#### Supplied material

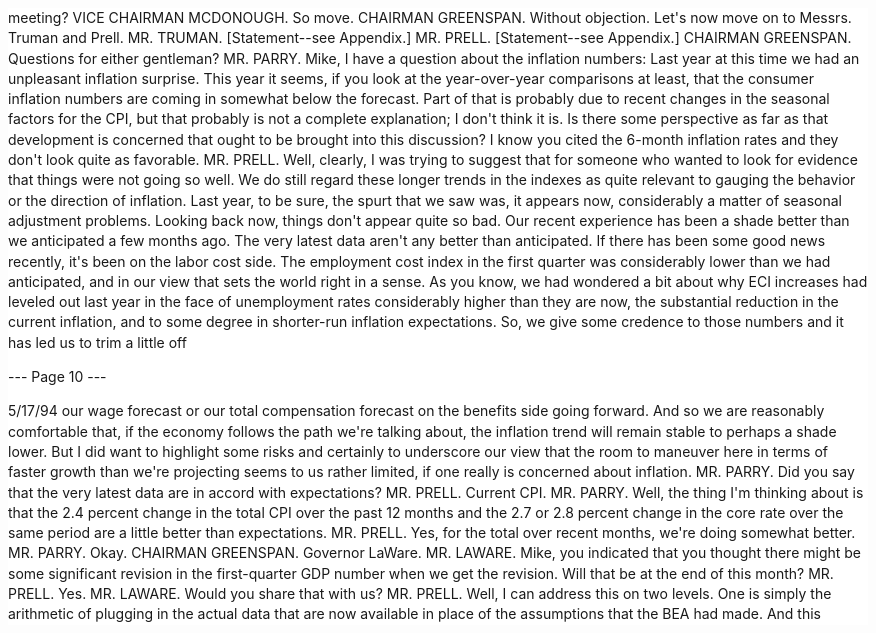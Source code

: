 meeting?
VICE CHAIRMAN MCDONOUGH. So move.
CHAIRMAN GREENSPAN. Without objection. Let's now move on to
Messrs. Truman and Prell.
MR. TRUMAN. [Statement--see Appendix.]
MR. PRELL. [Statement--see Appendix.]
CHAIRMAN GREENSPAN. Questions for either gentleman?
MR. PARRY. Mike, I have a question about the inflation
numbers: Last year at this time we had an unpleasant inflation
surprise. This year it seems, if you look at the year-over-year
comparisons at least, that the consumer inflation numbers are coming
in somewhat below the forecast. Part of that is probably due to
recent changes in the seasonal factors for the CPI, but that probably
is not a complete explanation; I don't think it is. Is there some
perspective as far as that development is concerned that ought to be
brought into this discussion? I know you cited the 6-month inflation
rates and they don't look quite as favorable.
MR. PRELL. Well, clearly, I was trying to suggest that for
someone who wanted to look for evidence that things were not going so
well. We do still regard these longer trends in the indexes as quite
relevant to gauging the behavior or the direction of inflation. Last
year, to be sure, the spurt that we saw was, it appears now,
considerably a matter of seasonal adjustment problems. Looking back
now, things don't appear quite so bad. Our recent experience has been
a shade better than we anticipated a few months ago. The very latest
data aren't any better than anticipated. If there has been some good
news recently, it's been on the labor cost side. The employment cost
index in the first quarter was considerably lower than we had
anticipated, and in our view that sets the world right in a sense. As
you know, we had wondered a bit about why ECI increases had leveled
out last year in the face of unemployment rates considerably higher
than they are now, the substantial reduction in the current inflation,
and to some degree in shorter-run inflation expectations. So, we give
some credence to those numbers and it has led us to trim a little off

--- Page 10 ---

5/17/94
our wage forecast or our total compensation forecast on the benefits
side going forward. And so we are reasonably comfortable that, if the
economy follows the path we're talking about, the inflation trend will
remain stable to perhaps a shade lower. But I did want to highlight
some risks and certainly to underscore our view that the room to
maneuver here in terms of faster growth than we're projecting seems to
us rather limited, if one really is concerned about inflation.
MR. PARRY. Did you say that the very latest data are in
accord with expectations?
MR. PRELL. Current CPI.
MR. PARRY. Well, the thing I'm thinking about is that the
2.4 percent change in the total CPI over the past 12 months and the
2.7 or 2.8 percent change in the core rate over the same period are a
little better than expectations.
MR. PRELL. Yes, for the total over recent months, we're
doing somewhat better.
MR. PARRY. Okay.
CHAIRMAN GREENSPAN. Governor LaWare.
MR. LAWARE. Mike, you indicated that you thought there might
be some significant revision in the first-quarter GDP number when we
get the revision. Will that be at the end of this month?
MR. PRELL. Yes.
MR. LAWARE. Would you share that with us?
MR. PRELL. Well, I can address this on two levels. One is
simply the arithmetic of plugging in the actual data that are now
available in place of the assumptions that the BEA had made. And this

########

#### Directions for this task:
Nothing but lines that contain "year" should appear in the answer. Copy each from the records.

#### Answer to this problem:
numbers: Last year at this time we had an unpleasant inflation
surprise. This year it seems, if you look at the year-over-year
year, to be sure, the spurt that we saw was, it appears now,
out last year in the face of unemployment rates considerably higher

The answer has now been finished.